US offers Iraq $3 billion credit line
US offers Iraq $3 billion credit line
Speaking at a conference hosted by Kuwait, Tillerson called on members of the international coalition fighting the extremist group to contribute to reconstruction costs to help stop its return.
Cities and towns in the north and west of Iraq suffered severe damage after they were stormed in a Daesh offensive in 2014 and then liberated by Iraqi forces supported by the coalition. Victory was declared in December.
Rebuilding the country will cost more than $88 billion, Iraqi officials told the conference, with $22.9 billion needed in the short term.
“Doing business in Iraq can be complicated, but the market has potential,” Tillerson told hundreds of businessmen and officials. “Investment opportunities presented today are just a fraction of what is possible.”
Tillerson said the government-run Export-Import Bank of the United States signed a $3 billion memorandum of understanding with Iraq’s Finance Ministry “that will set a stage for future cooperation.”
US businesses have already been “successfully” operating in Iraq in the past few months, and several commercial agreements have been signed to supply the country with $2 billion worth of agricultural products, electricity equipment and renewable energy technologies, he added.
Iraqi Prime Minister Haider Abadi called the conference “a genuine invitation to invest” in his country.

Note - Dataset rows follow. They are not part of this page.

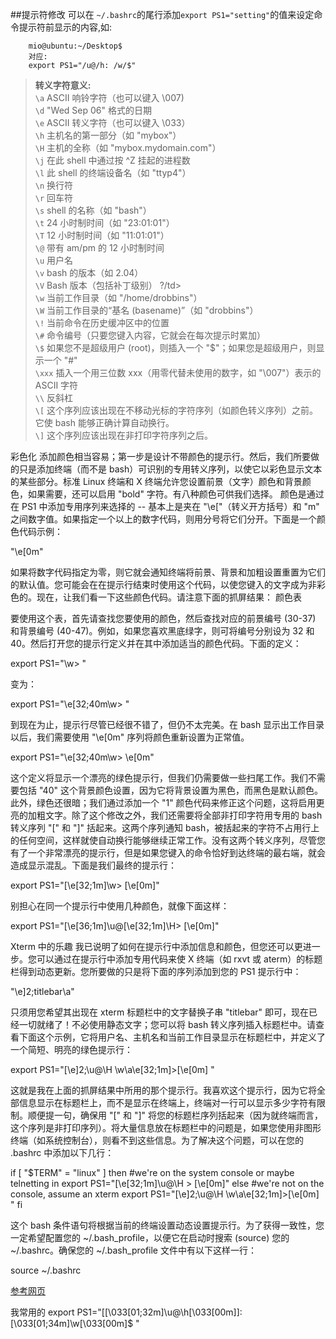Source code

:##提示符修改
可以在 `~/.bashrc`的尾行添加`export PS1="setting"`的值来设定命令提示符前显示的内容,如:

		mio@ubuntu:~/Desktop$ 
		对应:  
		export PS1="/u@/h: /w/$" 


> __转义字符意义:__  
`\a` ASCII 响铃字符（也可以键入 \007)   
`\d` "Wed Sep 06" 格式的日期  
`\e` ASCII 转义字符（也可以键入 \033）  
`\h` 主机名的第一部分（如 "mybox"）  
`\H` 主机的全称（如 "mybox.mydomain.com"）  
`\j` 在此 shell 中通过按 ^Z 挂起的进程数  
`\l` 此 shell 的终端设备名（如 "ttyp4"）  
`\n` 换行符  
`\r` 回车符  
`\s` shell 的名称（如 "bash"）  
`\t` 24 小时制时间（如 "23:01:01"）  
`\T` 12 小时制时间（如 "11:01:01"）  
`\@` 带有 am/pm 的 12 小时制时间  
`\u` 用户名  
`\v` bash 的版本（如 2.04）  
`\V` Bash 版本（包括补丁级别） ?/td>  
`\w` 当前工作目录（如 "/home/drobbins"）  
`\W` 当前工作目录的“基名 (basename)”（如 "drobbins"）  
`\!` 当前命令在历史缓冲区中的位置  
`\#` 命令编号（只要您键入内容，它就会在每次提示时累加）  
`\$` 如果您不是超级用户 (root)，则插入一个 "$"；如果您是超级用户，则显示一个 "#"  
`\xxx` 插入一个用三位数 xxx（用零代替未使用的数字，如 "\007"）表示的 ASCII 字符  
`\\` 反斜杠  
`\[` 这个序列应该出现在不移动光标的字符序列（如颜色转义序列）之前。它使 bash 能够正确计算自动换行。  
`\]` 这个序列应该出现在非打印字符序列之后。 


彩色化
添加颜色相当容易；第一步是设计不带颜色的提示行。然后，我们所要做的只是添加终端（而不是 bash）可识别的专用转义序列，以使它以彩色显示文本的某些部分。标准 Linux 终端和 X 终端允许您设置前景（文字）颜色和背景颜色，如果需要，还可以启用 "bold" 字符。有八种颜色可供我们选择。
颜色是通过在 PS1 中添加专用序列来选择的 -- 基本上是夹在 "\e["（转义开方括号）和 "m" 之间数字值。如果指定一个以上的数字代码，则用分号将它们分开。下面是一个颜色代码示例：

"\e[0m"

如果将数字代码指定为零，则它就会通知终端将前景、背景和加粗设置重置为它们的默认值。您可能会在在提示行结束时使用这个代码，以使您键入的文字成为非彩色的。现在，让我们看一下这些颜色代码。请注意下面的抓屏结果：
颜色表

要使用这个表，首先请查找您要使用的颜色，然后查找对应的前景编号 (30-37) 和背景编号 (40-47)。例如，如果您喜欢黑底绿字，则可将编号分别设为 32 和 40。然后打开您的提示行定义并在其中添加适当的颜色代码。下面的定义：

export PS1="\w> "

变为：

export PS1="\e[32;40m\w> "

到现在为止，提示行尽管已经很不错了，但仍不太完美。在 bash 显示出工作目录以后，我们需要使用 "\e[0m" 序列将颜色重新设置为正常值。

export PS1="\e[32;40m\w> \e[0m"

这个定义将显示一个漂亮的绿色提示行，但我们仍需要做一些扫尾工作。我们不需要包括 "40" 这个背景颜色设置，因为它将背景设置为黑色，而黑色是默认颜色。此外，绿色还很暗；我们通过添加一个 "1" 颜色代码来修正这个问题，这将启用更亮的加粗文字。除了这个修改之外，我们还需要将全部非打印字符用专用的 bash 转义序列 "\[" 和 "\]" 括起来。这两个序列通知 bash，被括起来的字符不占用行上的任何空间，这样就使自动换行能够继续正常工作。没有这两个转义序列，尽管您有了一个非常漂亮的提示行，但是如果您键入的命令恰好到达终端的最右端，就会造成显示混乱。下面是我们最终的提示行：

export PS1="\[\e[32;1m\]\w> \[\e[0m\]"

别担心在同一个提示行中使用几种颜色，就像下面这样：

export PS1="\[\e[36;1m\]\u@\[\e[32;1m\]\H> \[\e[0m\]"

Xterm 中的乐趣
我已说明了如何在提示行中添加信息和颜色，但您还可以更进一步。您可以通过在提示行中添加专用代码来使 X 终端（如 rxvt 或 aterm）的标题栏得到动态更新。您所要做的只是将下面的序列添加到您的 PS1 提示行中：

"\e]2;titlebar\a"

只须用您希望其出现在 xterm 标题栏中的文字替换子串 "titlebar" 即可，现在已经一切就绪了！不必使用静态文字；您可以将 bash 转义序列插入标题栏中。请查看下面这个示例，它将用户名、主机名和当前工作目录显示在标题栏中，并定义了一个简短、明亮的绿色提示行：

export PS1="\[\e]2;\u@\H \w\a\e[32;1m\]>\[\e[0m\] "

这就是我在上面的抓屏结果中所用的那个提示行。我喜欢这个提示行，因为它将全部信息显示在标题栏上，而不是显示在终端上，终端对一行可以显示多少字符有限制。顺便提一句，确保用 "\[" 和 "\]" 将您的标题栏序列括起来（因为就终端而言，这个序列是非打印序列）。将大量信息放在标题栏中的问题是，如果您使用非图形终端（如系统控制台），则看不到这些信息。为了解决这个问题，可以在您的 .bashrc 中添加以下几行：

if [ "$TERM" = "linux" ]
then
#we're on the system console or maybe telnetting in
export PS1="\[\e[32;1m\]\u@\H > \[\e[0m\]"
else
#we're not on the console, assume an xterm
export PS1="\[\e]2;\u@\H \w\a\e[32;1m\]>\[\e[0m\] "
fi

这个 bash 条件语句将根据当前的终端设置动态设置提示行。为了获得一致性，您一定希望配置您的 ~/.bash_profile，以便它在启动时搜索 (source) 您的 ~/.bashrc。确保您的 ~/.bash_profile 文件中有以下这样一行：

source ~/.bashrc 

[参考网页](http://www.cnblogs.com/ask2650/articles/1669637.html)

我常用的 
export PS1="[\[\033[01;32m\]\u@\h\[\033[00m\]]:\[\033[01;34m\]\w\[\033[00m\]\$ "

Iraq is fertile soil for investments following Daesh’s defeat, said Oil Minister Jabbar Al-Luaibi. Iraq says it needs $7 billion to repair its oil and gas fields.
Al-Luaibi called for investment in the energy sector, and said Iraq has begun a new stage of rebuilding a state on a “solid, civilized basis.”
He added: “The doors are open. If you are Iraqi, you are welcome… I myself give priority to Iraqis, not only investors but also contractors.”
Iraq is working to relaunch the Baiji oil refinery, which was destroyed by Daesh. There are 73 discovered oil fields, 30 percent of them under development, Al-Luaibi said.
Ali Al-Ghanim, chairman of the Kuwait Chamber of Commerce and Industry (KCCI), which organized the event, said it signals the “beginning of a phase of security and stability in the region.”
He added: “Iraq is fertile soil for investments. The environment is more receptive than anywhere in the world… Iraq has potential. It has natural and human resources.”
Hafeth Ghanem, vice president of the World Bank for the Middle East and North Africa, said Iraq’s reconstruction is a goal for the international community, and will contribute to regional stability and security.
Kuwait is also interested in contributing to the Iraqi market with its private sector. Ghanem said several meetings took place with representatives of Kuwaiti private firms to discuss the contribution.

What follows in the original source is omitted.